El legado de Boris Johnson
El hasta ahora líder conservador deja su país con una gran crisis económica y con su prestigio internacional destrozado
Es posible que el legado del que Boris Johnson se sienta más orgulloso sea el más tóxico. En la historia quedará como el político que culminó el proceso del Brexit —Get Brexit Done fue el lema de su campaña electoral en 2019—, y dejó sellado durante décadas el futuro económico y comercial, y el lugar que ocupará en el mundo el Reino Unido. Las mentiras, agresividad y demagogia con que Johnson impulsó ese “destino manifiesto” lograron que el debate sobre la decisión más dramática y relevante que los británicos han adoptado en las últimas décadas quedara cerrado en falso. La oposición laborista no se atreve a remover un asunto que le costó su último fracaso electoral, y los votantes han decidido pasar página de una discusión que mortificó sus vidas durante cuatro largos años. El Brexit ha sido un expediente concluido para todo el país, a pesar de que sus nefastas consecuencias económicas siguen presentes cada día. Es la causa de que el Reino Unido sufra la mayor tasa de inflación del grupo de naciones del G-7. Solo Johnson ha resucitado el asunto, cada vez que sus crisis domésticas le obligaban a buscar el comodín del enfrentamiento con Bruselas. La decisión unilateral de incumplir el Protocolo de Irlanda del Norte, que amenazó con desencadenar una guerra comercial con la UE, fue el único recurso a su alcance para movilizar a sus seguidores en el grupo parlamentario conservador, cada vez más desesperados con sus continuas muestras de falta de credibilidad y de integridad.
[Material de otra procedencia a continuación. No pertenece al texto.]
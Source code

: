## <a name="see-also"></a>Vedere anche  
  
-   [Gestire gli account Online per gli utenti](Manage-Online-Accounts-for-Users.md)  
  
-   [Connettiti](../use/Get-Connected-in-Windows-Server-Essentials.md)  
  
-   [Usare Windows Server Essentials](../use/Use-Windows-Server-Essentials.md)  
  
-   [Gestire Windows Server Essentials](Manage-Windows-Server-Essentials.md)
No tardaron en surgir, durante su mandato, señales evidentes de que Johnson estaba convencido de que había unas reglas para el resto de los mortales, y otras para él. Fueron las fiestas en Downing Street durante el confinamiento las que colmaron la paciencia del Partido Conservador. El primer ministro negó primero su existencia, luego aseguró que habían respetado la legalidad, para acabar afirmando que nadie en su equipo le había avisado de que no tenían ningún sentido y eran una inmoralidad. Johnson clásico. La culpa siempre era de otros. En su discurso de dimisión se ha atrevido incluso a afirmar que los diputados conservadores que han forzado su caída habían sido víctimas del “espíritu de rebaño”. El improperio sirve más para definir a la persona que para constatar su frustración. Johnson nunca quiso ser parte del rebaño. Cultivó durante toda su carrera política una actitud excéntrica y desafiante, gamberra y populista, simpática y aparentemente erudita, que cautivó en un primer momento a muchos votantes. Hasta que el país tuvo que hacer frente a una doble situación de emergencia: primero sanitaria, luego económica, y enseguida se reveló que el emperador estaba desnudo. Johnson deja detrás de sí un país sin rumbo económico y con una relación profundamente deteriorada con su principal socio comercial y político durante décadas: la Unión Europea.
La comedia ha terminado, a pesar de que Johnson se empeñe en permanecer en Downing Street y prolongarla durante unas semanas, incluso meses. No parece que el Partido Conservador vaya a permitirle ocupar por mucho más tiempo el escenario. Quizás él piense que fue divertido mientras duró, pero ha llegado la hora de que el Reino Unido recupere su madurez y su prestigio internacional.